• What to produce
Each line below must be transcribed exactly, and no picture may appear in the transcription.

═════ Dataset content ═════

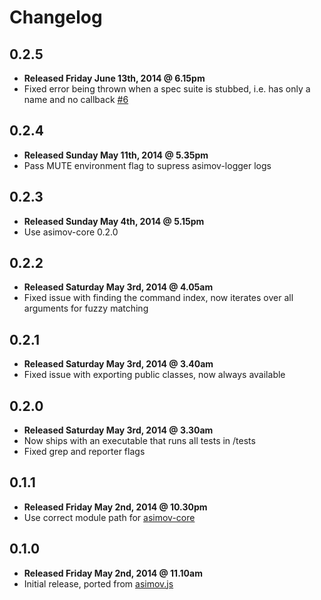 # Changelog

## 0.2.5

  - **Released Friday June 13th, 2014 @ 6.15pm**
  - Fixed error being thrown when a spec suite is stubbed, i.e. has only a name and no callback [#6](https://github.com/adamrenklint/asimov-test/issues/6)

## 0.2.4

  - **Released Sunday May 11th, 2014 @ 5.35pm**
  - Pass MUTE environment flag to supress asimov-logger logs

## 0.2.3

  - **Released Sunday May 4th, 2014 @ 5.15pm**
  - Use asimov-core 0.2.0

## 0.2.2

  - **Released Saturday May 3rd, 2014 @ 4.05am**
  - Fixed issue with finding the command index, now iterates over all arguments for fuzzy matching

## 0.2.1

  - **Released Saturday May 3rd, 2014 @ 3.40am**
  - Fixed issue with exporting public classes, now always available

## 0.2.0

  - **Released Saturday May 3rd, 2014 @ 3.30am**
  - Now ships with an executable that runs all tests in /tests
  - Fixed grep and reporter flags

## 0.1.1

  - **Released Friday May 2nd, 2014 @ 10.30pm**
  - Use correct module path for [asimov-core](https://github.com/adamrenklint/asimov-core)

## 0.1.0

  - **Released Friday May 2nd, 2014 @ 11.10am**
  - Initial release, ported from [asimov.js](https://github.com/adamrenklint/asimov.js)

═════

• Answer
 # Changelog

## 0.2.5

  - **Released Friday June 13th, 2014 @ 6.15pm**
  - Fixed error being thrown when a spec suite is stubbed, i.e. has only a name and no callback [#6](https://github.com/adamrenklint/asimov-test/issues/6)

## 0.2.4

  - **Released Sunday May 11th, 2014 @ 5.35pm**
  - Pass MUTE environment flag to supress asimov-logger logs

## 0.2.3

  - **Released Sunday May 4th, 2014 @ 5.15pm**
  - Use asimov-core 0.2.0

## 0.2.2

  - **Released Saturday May 3rd, 2014 @ 4.05am**
  - Fixed issue with finding the command index, now iterates over all arguments for fuzzy matching

## 0.2.1

  - **Released Saturday May 3rd, 2014 @ 3.40am**
  - Fixed issue with exporting public classes, now always available

## 0.2.0

  - **Released Saturday May 3rd, 2014 @ 3.30am**
  - Now ships with an executable that runs all tests in /tests
  - Fixed grep and reporter flags

## 0.1.1

  - **Released Friday May 2nd, 2014 @ 10.30pm**
  - Use correct module path for [asimov-core](https://github.com/adamrenklint/asimov-core)

## 0.1.0

  - **Released Friday May 2nd, 2014 @ 11.10am**
  - Initial release, ported from [asimov.js](https://github.com/adamrenklint/asimov.js)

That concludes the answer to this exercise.